■ **SUPPLIED DATA**
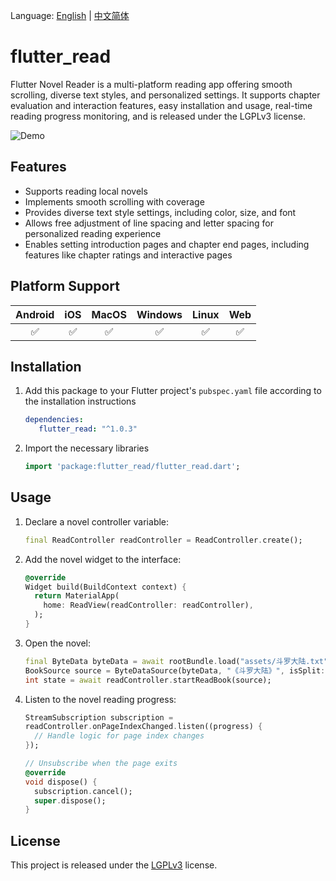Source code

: Language: [English](https://github.com/ysbing/flutter_read/blob/main/README.md) | [中文简体](https://github.com/ysbing/flutter_read/blob/main/README_zh.md)

# flutter_read

Flutter Novel Reader is a multi-platform reading app offering smooth scrolling, diverse text styles, and personalized settings. It supports chapter evaluation and interaction features, easy installation and usage, real-time reading progress monitoring, and is released under the LGPLv3 license.

![Demo](https://github.com/ysbing/flutter_read/raw/main/demo.webp)

## Features

- Supports reading local novels
- Implements smooth scrolling with coverage
- Provides diverse text style settings, including color, size, and font
- Allows free adjustment of line spacing and letter spacing for personalized reading experience
- Enables setting introduction pages and chapter end pages, including features like chapter ratings and interactive pages

## Platform Support

| Android | iOS | MacOS | Windows | Linux | Web |
| :-----: | :-: | :---: | :-: | :---: | :-----: |
|   ✅    | ✅  |  ✅   | ✅  |  ✅   |   ✅    |


## Installation

1. Add this package to your Flutter project's `pubspec.yaml` file according to the installation instructions
   ```yaml
   dependencies:
      flutter_read: "^1.0.3"
   ```

2. Import the necessary libraries

   ```dart
   import 'package:flutter_read/flutter_read.dart';
   ```

## Usage

1. Declare a novel controller variable:
   ```dart
   final ReadController readController = ReadController.create();
   ```

2. Add the novel widget to the interface:
   ```dart
   @override            
   Widget build(BuildContext context) {
     return MaterialApp(
       home: ReadView(readController: readController),
     );
   }
   ```

3. Open the novel:
   ```dart
   final ByteData byteData = await rootBundle.load("assets/斗罗大陆.txt");
   BookSource source = ByteDataSource(byteData, "《斗罗大陆》", isSplit: true);
   int state = await readController.startReadBook(source);
   ```

4. Listen to the novel reading progress:
   ```dart
   StreamSubscription subscription =
   readController.onPageIndexChanged.listen((progress) {
     // Handle logic for page index changes
   });
   
   // Unsubscribe when the page exits
   @override
   void dispose() {
     subscription.cancel();
     super.dispose();
   }
   ```

## License

This project is released under the [LGPLv3](https://opensource.org/licenses/LGPL-3.0) license.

■ **WORK TO BE COMPLETED**
With the images left out, output all the entries above exactly.

■ **ANSWER FOR THE TASK**
Source code

: Language: [English](https://github.com/ysbing/flutter_read/blob/main/README.md) | [中文简体](https://github.com/ysbing/flutter_read/blob/main/README_zh.md)

# flutter_read

Flutter Novel Reader is a multi-platform reading app offering smooth scrolling, diverse text styles, and personalized settings. It supports chapter evaluation and interaction features, easy installation and usage, real-time reading progress monitoring, and is released under the LGPLv3 license.

![Demo](https://github.com/ysbing/flutter_read/raw/main/demo.webp)

## Features

- Supports reading local novels
- Implements smooth scrolling with coverage
- Provides diverse text style settings, including color, size, and font
- Allows free adjustment of line spacing and letter spacing for personalized reading experience
- Enables setting introduction pages and chapter end pages, including features like chapter ratings and interactive pages

## Platform Support

| Android | iOS | MacOS | Windows | Linux | Web |
| :-----: | :-: | :---: | :-: | :---: | :-----: |
|   ✅    | ✅  |  ✅   | ✅  |  ✅   |   ✅    |


## Installation

1. Add this package to your Flutter project's `pubspec.yaml` file according to the installation instructions
   ```yaml
   dependencies:
      flutter_read: "^1.0.3"
   ```

2. Import the necessary libraries

   ```dart
   import 'package:flutter_read/flutter_read.dart';
   ```

## Usage

1. Declare a novel controller variable:
   ```dart
   final ReadController readController = ReadController.create();
   ```

2. Add the novel widget to the interface:
   ```dart
   @override            
   Widget build(BuildContext context) {
     return MaterialApp(
       home: ReadView(readController: readController),
     );
   }
   ```

3. Open the novel:
   ```dart
   final ByteData byteData = await rootBundle.load("assets/斗罗大陆.txt");
   BookSource source = ByteDataSource(byteData, "《斗罗大陆》", isSplit: true);
   int state = await readController.startReadBook(source);
   ```

4. Listen to the novel reading progress:
   ```dart
   StreamSubscription subscription =
   readController.onPageIndexChanged.listen((progress) {
     // Handle logic for page index changes
   });
   
   // Unsubscribe when the page exits
   @override
   void dispose() {
     subscription.cancel();
     super.dispose();
   }
   ```

## License

This project is released under the [LGPLv3](https://opensource.org/licenses/LGPL-3.0) license.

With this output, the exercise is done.